Doblo 2010 1.6MJ 105hp rozladowywanie aku oraz bledy P0621 U1733
Witam,
Pacjent to moje doblo 2010 1.6MJ 105hp, od czasu zakupu w zeszlym roku sporadycznie pojawial sie blad P0621, po skasowaniu wszystko wracalo do normy. W kwietniu padl altek, rozladowanem aku do zera w trakcie jazdy do mechaniora, altek poszedl do regeneracji(sprzegielko oraz nowy regulator), od tego czasu blad P0621 jest na stale plus rozladowuje mi aku. Miga rowniez kontrolka kilometrow, nie dziala blue&me, w kompie jest drugi blad U1733- po usunieciu obu bledow powracaja po ponownym zaplonie/odpaleniu.
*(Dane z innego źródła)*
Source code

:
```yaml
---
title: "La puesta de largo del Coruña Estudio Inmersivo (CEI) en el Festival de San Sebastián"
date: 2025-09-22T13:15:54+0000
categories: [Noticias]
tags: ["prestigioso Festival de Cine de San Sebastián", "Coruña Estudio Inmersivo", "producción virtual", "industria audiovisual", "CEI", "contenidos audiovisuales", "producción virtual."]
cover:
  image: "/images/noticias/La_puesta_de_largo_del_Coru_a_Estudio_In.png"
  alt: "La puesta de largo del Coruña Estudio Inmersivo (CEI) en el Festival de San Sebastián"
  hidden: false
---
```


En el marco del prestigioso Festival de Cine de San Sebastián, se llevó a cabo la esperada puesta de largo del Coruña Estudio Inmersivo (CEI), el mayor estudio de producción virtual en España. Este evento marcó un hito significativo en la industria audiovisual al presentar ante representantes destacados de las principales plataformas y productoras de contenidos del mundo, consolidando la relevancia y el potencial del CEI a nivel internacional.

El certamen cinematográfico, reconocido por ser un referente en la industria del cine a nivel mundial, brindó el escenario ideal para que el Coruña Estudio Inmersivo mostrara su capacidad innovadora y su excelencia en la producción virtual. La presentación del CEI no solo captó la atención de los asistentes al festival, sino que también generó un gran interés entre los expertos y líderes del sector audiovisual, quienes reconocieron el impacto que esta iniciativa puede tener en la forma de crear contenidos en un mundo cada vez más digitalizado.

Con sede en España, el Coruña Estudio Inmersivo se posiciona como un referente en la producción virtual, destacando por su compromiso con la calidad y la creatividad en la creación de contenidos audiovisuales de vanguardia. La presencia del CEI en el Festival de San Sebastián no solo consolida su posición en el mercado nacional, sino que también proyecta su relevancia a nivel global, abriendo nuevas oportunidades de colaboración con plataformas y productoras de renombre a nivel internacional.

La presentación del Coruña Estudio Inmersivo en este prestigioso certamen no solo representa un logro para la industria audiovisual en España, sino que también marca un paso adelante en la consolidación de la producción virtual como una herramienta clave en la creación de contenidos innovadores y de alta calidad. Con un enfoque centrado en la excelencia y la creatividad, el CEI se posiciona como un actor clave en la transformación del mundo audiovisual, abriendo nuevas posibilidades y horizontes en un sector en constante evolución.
Napiecia aku sa nastepujace:
12.7 gdy naladowany do rozruchu
14.2 bieg jalowy wylaczone odbiorniki
13.7-14 bieg jalowy pelne obciazenie
12.7 pelne obciazenie plus zalaczony wentylator chlodnicy
Jezeli chodzi o rozladowywanie aku- do chwili obecnej zrobilem nastepujaco:
Pomiar amperomierzem poboru pradu-wszystko wylaczone, auto zamkniete- pobor w okolicy 0.17-0.2A wiec za duzo. Sprawdzilem bezpieczniki po kolei, jedyna reakcja jest po wyjeciu F32 spada o 0.02, oraz F36 spada o 0.07 wiec dalej za duzo nawet gdybym wyeliminowal oba obiegi to rozladuje mi aku.
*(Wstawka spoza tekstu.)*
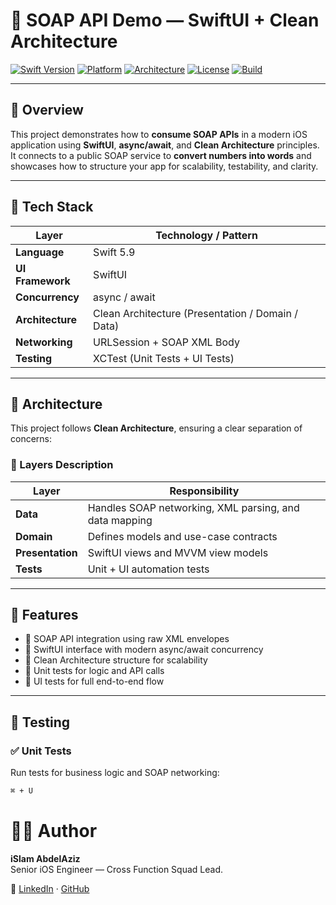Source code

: # 🧩 SOAP API Demo — SwiftUI + Clean Architecture

[![Swift Version](https://img.shields.io/badge/Swift-5.9-orange.svg)](https://swift.org)
[![Platform](https://img.shields.io/badge/platform-iOS-blue.svg)]()
[![Architecture](https://img.shields.io/badge/architecture-Clean%20Architecture-success.svg)]()
[![License](https://img.shields.io/badge/license-MIT-lightgrey.svg)]()
[![Build](https://img.shields.io/badge/build-passing-brightgreen.svg)]()

---

## 🚀 Overview

This project demonstrates how to **consume SOAP APIs** in a modern iOS application using **SwiftUI**, **async/await**, and **Clean Architecture** principles.  
It connects to a public SOAP service to **convert numbers into words** and showcases how to structure your app for scalability, testability, and clarity.

---

## 🧱 Tech Stack

| Layer | Technology / Pattern |
|--------|----------------------|
| **Language** | Swift 5.9 |
| **UI Framework** | SwiftUI |
| **Concurrency** | async / await |
| **Architecture** | Clean Architecture (Presentation / Domain / Data) |
| **Networking** | URLSession + SOAP XML Body |
| **Testing** | XCTest (Unit Tests + UI Tests) |

---

## 🧩 Architecture

This project follows **Clean Architecture**, ensuring a clear separation of concerns:



### 🧠 Layers Description

| Layer | Responsibility |
|--------|----------------|
| **Data** | Handles SOAP networking, XML parsing, and data mapping |
| **Domain** | Defines models and use-case contracts |
| **Presentation** | SwiftUI views and MVVM view models |
| **Tests** | Unit + UI automation tests |

---

## 📱 Features

- 🔹 SOAP API integration using raw XML envelopes  
- 🔹 SwiftUI interface with modern async/await concurrency  
- 🔹 Clean Architecture structure for scalability  
- 🔹 Unit tests for logic and API calls  
- 🔹 UI tests for full end-to-end flow  

---

## 🧪 Testing

### ✅ Unit Tests
Run tests for business logic and SOAP networking:
```bash
⌘ + U
```
# 🧑‍💻 Author

**iSlam AbdelAziz**  
Senior iOS Engineer — Cross Function Squad Lead.  

🔗 [LinkedIn](https://www.linkedin.com/in/islamabdel-aziz/) · [GitHub](https://github.com/IslamAbdelAziz)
Wyjecie F01 60A bezpiecznika pod maska powoduje spadek do zera, ponowne jego wlozenie i auto ma pobor 0.02-0.03A. Wyglada na to ze ktorys z systemow nie przechodzi w stan spoczynku po zamkniecu auta. Tylko ktory bo zaden z bezpiecznikow nie wskazuje na konkretny. Ktos ma jakis pomysl co i jak jeszcze sprawdzic? Bede wdzieczny. Ruszalem kablami wiazkami przy silniku i desce, drzwiach, klapie tylnej itp nic nie powoduje spadku lub wahan poboru pradu. Wiec skonczyly mi sie pomysly, stad prosba o pomoc.
Jezeli zostawie auto bez zamykania centralnego zamka to pobor mam 1.74A caly czas mimo ze wszystko jest wylaczone(zaplon).
W aucie pojawia sie sporadyczny blad P0100 Air flow meter, choc Multiscan pokazuje wlasciwe wartosci odnosnie oczekiwanego/dostarczonego powietrza.
Zamienialem trzy rozne aku(z innych aut) na wszystkich jest to samo zachowanie wiec problem aku odpada.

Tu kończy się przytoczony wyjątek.